Government to reduce sugar imports

The government is pursuing an aggressive National Sugar Policy to ensure a reduction in the importation of sugar, the Minister of Trade and Industry, Dr Ekwow Spio-Garbrah, has stated.

That, he explained, had been necessitated by the amount of money Ghana spent on the importation of sugar every year, despite the favourable climatic and soil precondition for sugarcane production it was endowed with.

Ghana spends approximately US$ 400 million on the importation of sugar each year.

Dr Spio-Garbrah made this known when he addressed the maiden consultative meeting on the national draft sugar policy in Accra yesterday.

The meeting served as a platform for stakeholders to familiarise themselves with the draft sugar policy, validate it and take decisions on revamping the local sugar industry.

The draft policy was developed by the Ministry of Trade and Industry to serve as a national strategic guideline for players in the sector and prospective investors.

The document is also expected to be the guideline for the refurbishment of the local sugar industry to ultimately make it compete with other international markets.

Dr Spio-Garbrah said the policy was also targeted at ensuring that the country became self-sufficient in the production of sugar between two and four years.

He said as part of the intervention measures, the government was including private participation in its quest to revamp the local sugar industry.

In his remarks, the Chief Director of the ministry, Mr Dawarnoba Baeka, said the once vibrant industry, which was producing approximately 40,000 metric tonnes of sugar yearly between 1960 and 1980, had collapsed.

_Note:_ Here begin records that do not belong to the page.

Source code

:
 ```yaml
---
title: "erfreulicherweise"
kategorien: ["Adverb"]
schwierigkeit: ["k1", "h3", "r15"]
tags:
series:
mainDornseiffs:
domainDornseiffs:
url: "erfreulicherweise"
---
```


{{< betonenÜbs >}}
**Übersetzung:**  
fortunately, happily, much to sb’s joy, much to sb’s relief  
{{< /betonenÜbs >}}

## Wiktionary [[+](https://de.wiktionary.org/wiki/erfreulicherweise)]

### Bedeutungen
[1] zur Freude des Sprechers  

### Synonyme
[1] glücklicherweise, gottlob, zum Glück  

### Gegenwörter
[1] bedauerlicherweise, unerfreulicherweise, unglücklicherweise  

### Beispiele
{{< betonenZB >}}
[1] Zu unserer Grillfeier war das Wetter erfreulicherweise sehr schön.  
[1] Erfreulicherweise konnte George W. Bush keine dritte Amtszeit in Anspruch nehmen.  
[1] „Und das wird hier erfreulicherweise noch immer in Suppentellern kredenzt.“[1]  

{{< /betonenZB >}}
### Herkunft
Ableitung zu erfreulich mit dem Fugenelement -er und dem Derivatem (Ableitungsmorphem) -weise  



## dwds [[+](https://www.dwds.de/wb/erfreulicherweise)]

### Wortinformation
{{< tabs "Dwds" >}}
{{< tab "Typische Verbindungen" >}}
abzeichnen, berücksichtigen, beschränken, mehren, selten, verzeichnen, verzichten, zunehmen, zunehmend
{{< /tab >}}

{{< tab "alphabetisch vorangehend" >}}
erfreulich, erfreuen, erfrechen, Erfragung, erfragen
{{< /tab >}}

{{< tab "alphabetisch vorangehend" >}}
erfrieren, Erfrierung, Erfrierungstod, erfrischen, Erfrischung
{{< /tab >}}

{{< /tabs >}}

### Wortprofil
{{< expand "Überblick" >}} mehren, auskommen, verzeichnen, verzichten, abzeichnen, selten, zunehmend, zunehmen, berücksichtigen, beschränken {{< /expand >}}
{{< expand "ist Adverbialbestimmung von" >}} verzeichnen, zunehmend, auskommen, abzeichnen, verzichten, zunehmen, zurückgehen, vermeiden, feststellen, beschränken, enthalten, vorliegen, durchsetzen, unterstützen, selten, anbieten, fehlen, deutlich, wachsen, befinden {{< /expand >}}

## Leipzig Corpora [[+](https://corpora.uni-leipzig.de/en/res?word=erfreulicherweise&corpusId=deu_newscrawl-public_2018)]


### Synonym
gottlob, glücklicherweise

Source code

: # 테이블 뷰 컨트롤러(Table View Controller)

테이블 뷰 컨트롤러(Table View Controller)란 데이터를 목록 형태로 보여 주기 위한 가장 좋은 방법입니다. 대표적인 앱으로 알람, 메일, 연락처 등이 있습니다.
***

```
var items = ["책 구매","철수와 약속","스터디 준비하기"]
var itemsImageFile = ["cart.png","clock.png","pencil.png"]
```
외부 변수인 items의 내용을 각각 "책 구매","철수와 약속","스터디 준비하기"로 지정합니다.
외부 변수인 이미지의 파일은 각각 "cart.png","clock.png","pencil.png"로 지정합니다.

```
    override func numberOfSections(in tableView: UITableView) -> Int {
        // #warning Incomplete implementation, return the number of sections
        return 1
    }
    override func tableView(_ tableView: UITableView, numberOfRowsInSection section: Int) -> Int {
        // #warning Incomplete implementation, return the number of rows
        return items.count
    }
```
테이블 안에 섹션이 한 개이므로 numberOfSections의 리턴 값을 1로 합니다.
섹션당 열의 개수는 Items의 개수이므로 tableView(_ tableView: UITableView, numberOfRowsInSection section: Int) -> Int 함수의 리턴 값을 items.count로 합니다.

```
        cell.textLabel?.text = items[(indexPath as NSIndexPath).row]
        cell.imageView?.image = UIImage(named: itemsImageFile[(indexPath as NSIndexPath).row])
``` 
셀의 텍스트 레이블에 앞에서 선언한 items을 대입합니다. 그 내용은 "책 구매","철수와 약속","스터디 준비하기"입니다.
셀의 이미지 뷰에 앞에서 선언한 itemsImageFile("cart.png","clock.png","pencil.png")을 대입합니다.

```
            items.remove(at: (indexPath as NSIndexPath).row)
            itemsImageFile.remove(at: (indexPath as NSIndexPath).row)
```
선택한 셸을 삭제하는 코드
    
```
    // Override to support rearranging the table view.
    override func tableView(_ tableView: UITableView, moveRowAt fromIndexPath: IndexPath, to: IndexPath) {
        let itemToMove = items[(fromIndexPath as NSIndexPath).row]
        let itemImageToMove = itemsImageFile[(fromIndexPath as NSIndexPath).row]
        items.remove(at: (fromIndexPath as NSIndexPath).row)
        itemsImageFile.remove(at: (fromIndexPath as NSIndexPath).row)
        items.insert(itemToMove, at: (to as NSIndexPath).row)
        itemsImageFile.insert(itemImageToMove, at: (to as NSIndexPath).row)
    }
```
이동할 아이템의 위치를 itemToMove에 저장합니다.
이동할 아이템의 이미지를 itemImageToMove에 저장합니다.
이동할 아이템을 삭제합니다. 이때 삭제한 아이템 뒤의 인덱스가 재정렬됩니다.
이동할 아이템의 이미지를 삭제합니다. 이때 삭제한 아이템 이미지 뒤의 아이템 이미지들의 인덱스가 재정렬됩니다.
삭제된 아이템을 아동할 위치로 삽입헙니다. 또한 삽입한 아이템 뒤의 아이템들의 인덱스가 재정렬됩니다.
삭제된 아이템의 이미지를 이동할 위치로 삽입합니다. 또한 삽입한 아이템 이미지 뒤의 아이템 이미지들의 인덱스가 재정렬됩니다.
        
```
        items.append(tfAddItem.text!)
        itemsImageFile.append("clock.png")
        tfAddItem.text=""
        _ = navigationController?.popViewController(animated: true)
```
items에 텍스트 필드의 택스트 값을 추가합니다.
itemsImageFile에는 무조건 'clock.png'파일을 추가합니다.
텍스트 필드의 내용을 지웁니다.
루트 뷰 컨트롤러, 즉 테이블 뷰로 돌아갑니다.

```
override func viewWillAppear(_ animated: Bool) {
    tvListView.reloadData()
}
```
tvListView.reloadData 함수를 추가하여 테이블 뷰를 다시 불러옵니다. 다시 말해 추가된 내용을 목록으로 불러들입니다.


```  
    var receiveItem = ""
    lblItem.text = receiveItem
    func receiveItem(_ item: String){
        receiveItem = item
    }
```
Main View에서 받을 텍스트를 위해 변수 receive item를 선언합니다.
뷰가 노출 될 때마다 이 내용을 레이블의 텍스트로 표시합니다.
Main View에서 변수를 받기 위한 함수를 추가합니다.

He said since the Asutuare and Komenda sugar factories ceased production, Ghana had had to import sugar to satisfy all requirements which currently stood at about 200,000 tonnes annually.

The Asutuare factory started operation in 1966 with a capacity of 30,000 tonnes of sugar yearly.

The sugar plant at Komenda, with a capacity of 15,000 tonnes of sugar annually, started operations in 1967.

Mr Baeka attributed the collapse of the two sugar factories to a number of reasons, including the lack of a national policy framework and excessive governmental control.

According to the draft policy, sugar is the eighth most valuable product imported by the country in 2013 and the fourth largest food import after rice, fish and poultry.

It said despite the significant demand for sugar, domestic production was currently zero.

The draft policy proposes eight strategic objectives, including the provision of land, infrastructure development, human resource development, research development, legal and regulatory framework and financing and tax framework.